=== ACTIVITY ===
The expected output is a copy of every line in the records with the string "ratio".

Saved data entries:
· · ·

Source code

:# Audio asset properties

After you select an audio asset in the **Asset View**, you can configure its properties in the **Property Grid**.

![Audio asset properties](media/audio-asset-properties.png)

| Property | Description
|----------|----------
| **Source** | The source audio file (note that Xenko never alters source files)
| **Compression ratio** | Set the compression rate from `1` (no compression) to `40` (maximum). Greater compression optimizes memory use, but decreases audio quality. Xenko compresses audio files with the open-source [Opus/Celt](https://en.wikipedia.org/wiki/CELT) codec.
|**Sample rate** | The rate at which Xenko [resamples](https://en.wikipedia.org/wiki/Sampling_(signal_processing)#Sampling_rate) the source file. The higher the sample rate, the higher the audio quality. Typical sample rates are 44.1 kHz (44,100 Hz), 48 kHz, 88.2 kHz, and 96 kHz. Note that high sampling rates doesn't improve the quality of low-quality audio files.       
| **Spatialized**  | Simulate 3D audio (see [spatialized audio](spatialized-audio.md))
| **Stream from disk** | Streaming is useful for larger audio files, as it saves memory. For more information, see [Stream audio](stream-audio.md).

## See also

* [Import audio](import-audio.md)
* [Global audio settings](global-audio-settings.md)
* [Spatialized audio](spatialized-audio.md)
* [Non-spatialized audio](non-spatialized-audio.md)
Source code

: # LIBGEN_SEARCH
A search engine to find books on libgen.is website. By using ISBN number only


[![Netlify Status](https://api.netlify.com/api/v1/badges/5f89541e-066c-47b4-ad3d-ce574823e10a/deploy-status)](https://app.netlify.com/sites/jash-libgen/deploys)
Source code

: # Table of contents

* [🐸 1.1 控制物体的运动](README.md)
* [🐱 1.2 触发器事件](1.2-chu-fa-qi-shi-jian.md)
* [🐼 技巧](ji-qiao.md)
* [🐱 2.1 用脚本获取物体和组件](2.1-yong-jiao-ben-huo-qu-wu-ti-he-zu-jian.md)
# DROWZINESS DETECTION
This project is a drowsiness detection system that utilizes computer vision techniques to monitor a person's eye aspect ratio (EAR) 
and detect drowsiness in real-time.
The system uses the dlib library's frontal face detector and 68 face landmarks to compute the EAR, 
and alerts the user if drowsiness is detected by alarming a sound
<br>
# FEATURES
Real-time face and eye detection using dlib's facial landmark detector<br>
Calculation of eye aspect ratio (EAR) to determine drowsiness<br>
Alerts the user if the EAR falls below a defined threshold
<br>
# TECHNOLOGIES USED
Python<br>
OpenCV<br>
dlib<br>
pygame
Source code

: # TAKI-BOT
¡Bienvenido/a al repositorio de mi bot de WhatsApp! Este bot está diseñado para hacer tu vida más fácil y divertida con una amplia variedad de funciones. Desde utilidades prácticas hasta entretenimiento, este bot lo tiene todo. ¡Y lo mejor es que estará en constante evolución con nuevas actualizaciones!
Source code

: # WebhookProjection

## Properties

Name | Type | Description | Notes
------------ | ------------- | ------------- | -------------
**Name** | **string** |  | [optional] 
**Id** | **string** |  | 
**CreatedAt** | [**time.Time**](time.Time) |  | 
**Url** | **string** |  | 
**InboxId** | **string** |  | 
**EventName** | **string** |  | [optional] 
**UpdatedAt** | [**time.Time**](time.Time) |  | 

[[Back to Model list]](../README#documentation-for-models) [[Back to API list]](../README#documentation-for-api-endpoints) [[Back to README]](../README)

· · ·

=== SOLUTION TO THIS PROBLEM ===
| **Compression ratio** | Set the compression rate from `1` (no compression) to `40` (maximum). Greater compression optimizes memory use, but decreases audio quality. Xenko compresses audio files with the open-source [Opus/Celt](https://en.wikipedia.org/wiki/CELT) codec.
This project is a drowsiness detection system that utilizes computer vision techniques to monitor a person's eye aspect ratio (EAR) 
Calculation of eye aspect ratio (EAR) to determine drowsiness<br>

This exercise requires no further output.